DTI a-t-elle reçu des fournitures taxables de carburant diésel?

[28] DTI fait valoir avec force qu'elle n'était pas acquéreur de fournitures de carburant diésel et que, par conséquent, elle n'a pas pu fournir à son tour ce carburant aux camionneurs contractuels, comme le suppose la cotisation en cause.

[29] Comme le prévoit le paragraphe 165(1) de la Loi, « l'acquéreur d'une fourniture taxable effectuée au Canada est tenu de payer [...] une taxe calculée au taux de 5 % sur la valeur de la contrepartie de la fourniture ». Selon les paragraphes 221(1) et 228(2), le fournisseur doit percevoir la taxe payable par l'acquéreur et est tenu de la verser.
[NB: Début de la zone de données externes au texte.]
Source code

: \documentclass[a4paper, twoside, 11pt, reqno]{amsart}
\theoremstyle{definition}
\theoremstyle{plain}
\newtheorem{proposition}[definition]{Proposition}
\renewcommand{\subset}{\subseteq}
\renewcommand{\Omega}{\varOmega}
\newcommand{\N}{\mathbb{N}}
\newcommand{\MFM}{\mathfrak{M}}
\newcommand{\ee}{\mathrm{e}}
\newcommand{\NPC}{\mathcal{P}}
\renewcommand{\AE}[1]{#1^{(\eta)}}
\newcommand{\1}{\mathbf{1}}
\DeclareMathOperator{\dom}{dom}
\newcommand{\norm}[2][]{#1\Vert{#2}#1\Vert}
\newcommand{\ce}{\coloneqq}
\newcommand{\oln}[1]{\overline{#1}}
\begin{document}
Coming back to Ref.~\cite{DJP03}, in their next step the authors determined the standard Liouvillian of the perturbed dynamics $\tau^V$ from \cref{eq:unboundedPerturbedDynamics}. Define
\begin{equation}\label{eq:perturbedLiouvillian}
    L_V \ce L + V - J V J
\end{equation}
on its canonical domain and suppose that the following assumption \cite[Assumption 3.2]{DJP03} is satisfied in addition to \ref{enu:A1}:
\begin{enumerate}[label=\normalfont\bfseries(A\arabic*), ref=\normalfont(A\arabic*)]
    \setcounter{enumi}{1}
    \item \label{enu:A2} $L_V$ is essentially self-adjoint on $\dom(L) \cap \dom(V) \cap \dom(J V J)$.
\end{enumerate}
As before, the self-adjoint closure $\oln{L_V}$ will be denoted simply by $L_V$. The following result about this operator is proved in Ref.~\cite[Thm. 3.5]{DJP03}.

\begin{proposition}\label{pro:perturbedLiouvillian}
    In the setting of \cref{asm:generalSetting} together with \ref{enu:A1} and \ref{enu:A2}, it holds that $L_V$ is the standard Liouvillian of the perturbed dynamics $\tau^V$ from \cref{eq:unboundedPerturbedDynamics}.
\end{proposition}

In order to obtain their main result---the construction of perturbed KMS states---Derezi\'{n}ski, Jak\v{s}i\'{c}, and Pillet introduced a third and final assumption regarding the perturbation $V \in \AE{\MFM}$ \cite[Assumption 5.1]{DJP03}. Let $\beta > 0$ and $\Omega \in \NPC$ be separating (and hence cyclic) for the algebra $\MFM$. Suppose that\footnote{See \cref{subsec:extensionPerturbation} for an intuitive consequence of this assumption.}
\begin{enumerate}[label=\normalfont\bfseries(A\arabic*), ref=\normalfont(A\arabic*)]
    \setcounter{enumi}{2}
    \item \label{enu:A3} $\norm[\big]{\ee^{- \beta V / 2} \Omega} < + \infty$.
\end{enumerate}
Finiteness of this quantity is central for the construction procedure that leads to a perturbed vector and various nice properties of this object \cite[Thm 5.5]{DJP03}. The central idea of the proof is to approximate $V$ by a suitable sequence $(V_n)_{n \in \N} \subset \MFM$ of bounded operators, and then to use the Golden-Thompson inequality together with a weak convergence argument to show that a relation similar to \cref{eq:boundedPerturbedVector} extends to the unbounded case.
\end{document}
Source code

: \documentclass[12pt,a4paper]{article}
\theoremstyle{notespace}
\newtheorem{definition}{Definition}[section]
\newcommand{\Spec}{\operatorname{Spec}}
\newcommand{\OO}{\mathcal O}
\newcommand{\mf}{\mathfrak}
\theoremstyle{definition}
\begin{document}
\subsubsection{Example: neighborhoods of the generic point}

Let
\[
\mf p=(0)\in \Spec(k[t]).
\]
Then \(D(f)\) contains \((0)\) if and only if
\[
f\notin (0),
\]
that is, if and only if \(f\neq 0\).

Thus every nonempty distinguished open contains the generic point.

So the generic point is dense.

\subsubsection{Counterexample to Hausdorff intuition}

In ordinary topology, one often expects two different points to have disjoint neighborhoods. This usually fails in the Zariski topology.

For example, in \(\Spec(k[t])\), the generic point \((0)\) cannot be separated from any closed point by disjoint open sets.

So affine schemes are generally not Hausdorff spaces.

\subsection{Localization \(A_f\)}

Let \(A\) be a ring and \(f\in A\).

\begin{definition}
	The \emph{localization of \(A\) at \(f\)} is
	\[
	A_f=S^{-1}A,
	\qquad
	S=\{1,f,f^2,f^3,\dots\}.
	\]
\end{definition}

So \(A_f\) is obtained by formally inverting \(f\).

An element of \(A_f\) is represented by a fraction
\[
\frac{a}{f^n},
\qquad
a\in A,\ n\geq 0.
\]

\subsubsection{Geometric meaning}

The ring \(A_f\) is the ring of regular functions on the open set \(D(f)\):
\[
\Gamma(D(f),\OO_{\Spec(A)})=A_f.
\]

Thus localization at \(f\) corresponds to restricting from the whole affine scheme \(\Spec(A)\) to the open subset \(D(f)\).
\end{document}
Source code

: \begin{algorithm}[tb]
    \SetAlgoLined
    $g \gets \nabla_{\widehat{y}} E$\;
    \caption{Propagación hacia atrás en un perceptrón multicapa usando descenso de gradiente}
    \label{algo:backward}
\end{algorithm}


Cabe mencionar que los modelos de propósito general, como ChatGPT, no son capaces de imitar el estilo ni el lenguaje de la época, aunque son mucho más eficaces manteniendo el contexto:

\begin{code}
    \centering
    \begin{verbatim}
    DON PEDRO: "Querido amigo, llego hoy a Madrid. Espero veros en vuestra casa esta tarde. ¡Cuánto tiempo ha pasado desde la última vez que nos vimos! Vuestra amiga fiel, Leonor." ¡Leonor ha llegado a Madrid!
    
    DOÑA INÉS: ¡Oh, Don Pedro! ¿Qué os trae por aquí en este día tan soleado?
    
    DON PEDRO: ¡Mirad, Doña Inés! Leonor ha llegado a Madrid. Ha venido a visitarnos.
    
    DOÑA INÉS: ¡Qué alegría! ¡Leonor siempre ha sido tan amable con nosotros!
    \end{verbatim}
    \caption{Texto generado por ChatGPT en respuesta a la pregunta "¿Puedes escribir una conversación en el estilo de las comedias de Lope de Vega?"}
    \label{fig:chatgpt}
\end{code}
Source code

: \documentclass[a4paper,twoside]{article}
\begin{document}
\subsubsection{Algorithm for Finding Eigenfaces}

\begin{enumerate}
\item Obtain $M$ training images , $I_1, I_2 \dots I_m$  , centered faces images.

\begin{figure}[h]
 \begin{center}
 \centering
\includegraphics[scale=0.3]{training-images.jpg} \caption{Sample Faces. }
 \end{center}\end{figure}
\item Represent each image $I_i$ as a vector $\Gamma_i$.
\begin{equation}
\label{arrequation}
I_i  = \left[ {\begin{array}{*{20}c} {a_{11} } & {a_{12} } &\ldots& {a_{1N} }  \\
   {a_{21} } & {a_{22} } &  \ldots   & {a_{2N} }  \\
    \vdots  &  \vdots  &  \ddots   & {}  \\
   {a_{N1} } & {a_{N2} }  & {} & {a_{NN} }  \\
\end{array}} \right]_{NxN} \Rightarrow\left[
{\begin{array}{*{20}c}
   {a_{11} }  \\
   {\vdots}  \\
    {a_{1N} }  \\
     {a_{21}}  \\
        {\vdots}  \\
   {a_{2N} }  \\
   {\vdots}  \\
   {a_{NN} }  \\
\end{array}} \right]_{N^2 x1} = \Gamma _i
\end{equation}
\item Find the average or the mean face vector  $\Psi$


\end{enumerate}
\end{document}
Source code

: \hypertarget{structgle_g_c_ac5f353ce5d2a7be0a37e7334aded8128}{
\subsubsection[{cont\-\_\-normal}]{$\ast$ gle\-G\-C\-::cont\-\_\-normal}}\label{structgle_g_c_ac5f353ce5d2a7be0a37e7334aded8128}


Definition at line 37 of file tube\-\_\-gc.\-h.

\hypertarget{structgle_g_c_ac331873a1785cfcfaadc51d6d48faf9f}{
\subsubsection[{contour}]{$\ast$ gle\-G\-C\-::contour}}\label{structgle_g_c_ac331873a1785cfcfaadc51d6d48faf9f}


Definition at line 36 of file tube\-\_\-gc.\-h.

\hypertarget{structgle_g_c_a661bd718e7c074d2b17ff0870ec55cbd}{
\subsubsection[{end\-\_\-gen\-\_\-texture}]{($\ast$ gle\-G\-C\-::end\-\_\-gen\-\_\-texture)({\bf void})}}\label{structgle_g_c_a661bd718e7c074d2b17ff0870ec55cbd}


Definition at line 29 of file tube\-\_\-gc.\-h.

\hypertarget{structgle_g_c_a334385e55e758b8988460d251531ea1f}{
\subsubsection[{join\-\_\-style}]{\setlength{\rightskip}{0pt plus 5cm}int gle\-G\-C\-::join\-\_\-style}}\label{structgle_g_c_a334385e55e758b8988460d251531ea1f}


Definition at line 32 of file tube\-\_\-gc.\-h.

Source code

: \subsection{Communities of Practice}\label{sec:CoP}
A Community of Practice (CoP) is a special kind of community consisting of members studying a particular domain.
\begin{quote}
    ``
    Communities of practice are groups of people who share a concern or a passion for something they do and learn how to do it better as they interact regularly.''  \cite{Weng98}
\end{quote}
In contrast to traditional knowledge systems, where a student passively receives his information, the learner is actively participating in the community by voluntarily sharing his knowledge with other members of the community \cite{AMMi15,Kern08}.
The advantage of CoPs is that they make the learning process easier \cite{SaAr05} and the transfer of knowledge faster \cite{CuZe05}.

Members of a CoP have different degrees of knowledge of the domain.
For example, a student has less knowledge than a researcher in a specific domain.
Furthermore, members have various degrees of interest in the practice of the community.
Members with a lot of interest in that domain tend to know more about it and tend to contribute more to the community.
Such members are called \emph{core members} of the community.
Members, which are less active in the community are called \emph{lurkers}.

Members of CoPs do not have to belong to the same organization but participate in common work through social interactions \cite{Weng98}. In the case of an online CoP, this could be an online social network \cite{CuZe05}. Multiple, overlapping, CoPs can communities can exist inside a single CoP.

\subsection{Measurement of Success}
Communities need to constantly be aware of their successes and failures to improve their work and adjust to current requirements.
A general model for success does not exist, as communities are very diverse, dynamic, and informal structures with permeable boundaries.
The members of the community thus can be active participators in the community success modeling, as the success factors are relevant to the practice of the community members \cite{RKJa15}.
[30] Sont également pertinentes les définitions suivantes tirées du paragraphe 123(1) :

« fourniture » Sous réserve des articles 133 [convention portant sur une fourniture] et 134 [transfert à titre de garantie], livraison de biens ou prestation de services, notamment par vente, transfert, troc, échange, louage, licence, donation ou aliénation.

« fourniture taxable » Fourniture effectuée dans le cadre d'une activité commerciale.

« bien » À l'exclusion d'argent, tous biens — meubles et immeubles — tant corporels qu'incorporels, y compris un droit quelconque, une action ou une part.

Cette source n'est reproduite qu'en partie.